_What is needed:_
In your answer, reproduce exactly the lines from the beginning of the listing below through the one containing "- **User Authentication", and only those lines.

--------------------

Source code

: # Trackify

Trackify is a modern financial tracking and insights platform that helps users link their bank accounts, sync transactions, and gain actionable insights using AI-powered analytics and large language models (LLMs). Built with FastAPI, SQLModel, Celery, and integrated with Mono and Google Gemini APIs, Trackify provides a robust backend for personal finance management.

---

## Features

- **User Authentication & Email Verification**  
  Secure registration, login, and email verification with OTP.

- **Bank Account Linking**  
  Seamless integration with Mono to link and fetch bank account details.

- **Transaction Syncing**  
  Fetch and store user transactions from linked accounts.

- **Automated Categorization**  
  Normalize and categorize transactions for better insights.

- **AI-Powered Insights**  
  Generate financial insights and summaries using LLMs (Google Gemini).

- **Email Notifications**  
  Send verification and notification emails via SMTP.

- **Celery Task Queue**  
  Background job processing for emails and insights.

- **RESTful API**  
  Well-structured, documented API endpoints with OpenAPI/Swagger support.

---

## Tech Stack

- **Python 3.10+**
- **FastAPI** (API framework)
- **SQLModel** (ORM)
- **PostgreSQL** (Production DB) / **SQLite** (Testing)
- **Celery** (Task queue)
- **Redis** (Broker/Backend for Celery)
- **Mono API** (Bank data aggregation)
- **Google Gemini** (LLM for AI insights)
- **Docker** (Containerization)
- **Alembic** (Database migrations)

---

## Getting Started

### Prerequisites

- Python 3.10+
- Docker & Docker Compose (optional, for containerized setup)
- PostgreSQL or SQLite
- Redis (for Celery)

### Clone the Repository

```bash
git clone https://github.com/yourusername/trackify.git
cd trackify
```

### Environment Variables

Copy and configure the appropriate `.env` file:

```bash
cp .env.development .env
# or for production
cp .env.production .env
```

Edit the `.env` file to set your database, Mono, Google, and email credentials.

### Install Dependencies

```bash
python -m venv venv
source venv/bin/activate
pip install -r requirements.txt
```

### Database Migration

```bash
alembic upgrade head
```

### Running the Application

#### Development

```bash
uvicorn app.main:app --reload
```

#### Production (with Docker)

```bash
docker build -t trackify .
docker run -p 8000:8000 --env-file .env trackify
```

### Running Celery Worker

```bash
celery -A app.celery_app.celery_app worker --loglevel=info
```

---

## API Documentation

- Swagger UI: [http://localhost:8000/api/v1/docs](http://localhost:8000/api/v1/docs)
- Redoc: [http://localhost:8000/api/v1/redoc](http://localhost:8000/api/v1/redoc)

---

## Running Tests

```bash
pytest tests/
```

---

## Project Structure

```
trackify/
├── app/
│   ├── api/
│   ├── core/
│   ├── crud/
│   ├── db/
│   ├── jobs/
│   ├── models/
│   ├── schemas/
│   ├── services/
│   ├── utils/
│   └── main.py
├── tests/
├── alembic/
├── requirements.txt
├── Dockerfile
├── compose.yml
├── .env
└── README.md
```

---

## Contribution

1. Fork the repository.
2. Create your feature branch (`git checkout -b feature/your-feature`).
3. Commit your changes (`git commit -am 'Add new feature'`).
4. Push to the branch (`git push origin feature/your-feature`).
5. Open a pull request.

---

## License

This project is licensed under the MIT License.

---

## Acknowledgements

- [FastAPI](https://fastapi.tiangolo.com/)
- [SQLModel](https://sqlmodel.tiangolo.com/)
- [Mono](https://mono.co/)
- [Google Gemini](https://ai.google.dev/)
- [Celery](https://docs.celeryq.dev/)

--------------------

_Response for this exercise:_
Source code

: # Trackify

Trackify is a modern financial tracking and insights platform that helps users link their bank accounts, sync transactions, and gain actionable insights using AI-powered analytics and large language models (LLMs). Built with FastAPI, SQLModel, Celery, and integrated with Mono and Google Gemini APIs, Trackify provides a robust backend for personal finance management.

---

## Features

- **User Authentication & Email Verification**  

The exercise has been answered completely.